(Stored items from a collection)
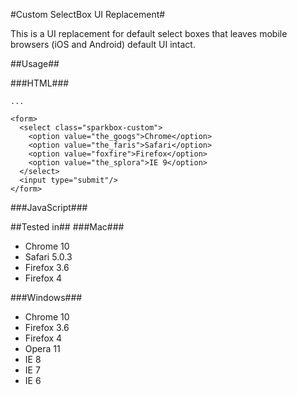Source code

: #Custom SelectBox UI Replacement#

This is a UI replacement for default select boxes that leaves mobile browsers (iOS and Android) default UI intact.

##Usage##

###HTML###
    <link rel="stylesheet" href="css/sparkbox-select.css">
    
    ...
    
    <form>
      <select class="sparkbox-custom">
        <option value="the_googs">Chrome</option>
        <option value="the_faris">Safari</option>
        <option value="foxfire">Firefox</option>
        <option value="the_splora">IE 9</option>
      </select>
      <input type="submit"/>
    </form>

###JavaScript###
    <script src="http://ajax.googleapis.com/ajax/libs/jquery/1.5/jquery.min.js"></script>
    <script src="js/jquery.sparkbox-select.js"></script>
    <script>
      ('.sparkbox-custom').sbCustomSelect();
    </script>
    
    
##Tested in##
###Mac###
- Chrome 10
- Safari 5.0.3
- Firefox 3.6
- Firefox 4

###Windows###
- Chrome 10
- Firefox 3.6
- Firefox 4
- Opera 11
- IE 8
- IE 7
- IE 6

▶ **Directions**
Write out, exactly as shown, only the lines running from the one that contains "###JavaScript###" to the last line above.

▶ **Response area**
###JavaScript###
    <script src="http://ajax.googleapis.com/ajax/libs/jquery/1.5/jquery.min.js"></script>
    <script src="js/jquery.sparkbox-select.js"></script>
    <script>
      ('.sparkbox-custom').sbCustomSelect();
    </script>
    
    
##Tested in##
###Mac###
- Chrome 10
- Safari 5.0.3
- Firefox 3.6
- Firefox 4

###Windows###
- Chrome 10
- Firefox 3.6
- Firefox 4
- Opera 11
- IE 8
- IE 7
- IE 6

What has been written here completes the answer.